她一惊,手机掉落在桌面。
“抱歉,请跟我们走一趟吧。”
她惊慌地看向咖啡厅门外,那个金发男人正把u盘交到一个棕色短发的人手里。
“嗯,记得用空白电脑试,别到时候被病毒吃空了资料。”降谷零嘱咐道,最后回看了咖啡厅一眼。
那个从接起电话听出他声音开始就一直在伪装的女人,已经被公安的人抓住了。
诱导人去主动把u盘里的病毒导入电脑,然后把所有信息都偷过来,也算是惯常手段。这大概是贝尔摩德一直在找人做的那个软件的副产物,这事还是三年后的新一发现的。
这位女士并不像自己说的那么无辜,她跟酒保估计是平级同事,在新朗姆打算处理掉他的时候还主动请缨添了一把柴。虽然酒保死了,但消息马上就会改从她的嘴里撬出来的。

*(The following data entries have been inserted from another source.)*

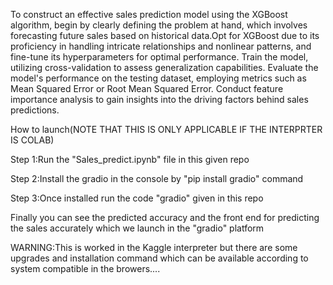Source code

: To construct an effective sales prediction model using the XGBoost algorithm, begin by clearly defining the problem at hand, which involves forecasting future sales based on historical data.Opt for XGBoost due to its proficiency in handling intricate relationships and nonlinear patterns, and fine-tune its hyperparameters for optimal performance. Train the model, utilizing cross-validation to assess generalization capabilities. Evaluate the model's performance on the testing dataset, employing metrics such as Mean Squared Error or Root Mean Squared Error. Conduct feature importance analysis to gain insights into the driving factors behind sales predictions.

How to launch(NOTE THAT THIS IS ONLY APPLICABLE IF THE INTERPRTER IS COLAB)


Step 1:Run the "Sales_predict.ipynb" file in this given repo


Step 2:Install the gradio in the console by "pip install gradio" command


Step 3:Once installed run the code "gradio" given in this repo


Finally you can see the predicted accuracy and the front end for predicting the sales accurately which we launch in the "gradio" platform



WARNING:This is worked in the Kaggle interpreter but there are some upgrades and installation command which can be available according to system compatible in the browers....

要怪,就怪她看到活生生的功劳摆在她面前的时候,没能掩盖住自己一瞬急促的呼吸吧。
可她不是杀害酒保的人,凶手究竟是谁呢。
如果雾刀还在,倒也不用这么麻烦了。
啊,对。降谷零突然想起来,他还没有去半年前雾刀在酒吧附近的住所看过。当初他去找过香榭丽舍,因此是知道地址的。
他至今没有过于担忧雾刀个人的安危,还是因为知道他也与潘多拉有关,至今还藏着自己的小秘密。他要做的就是把这一轮发生的所有意外和新信息处理好,再利用时间回溯将其带到下一轮。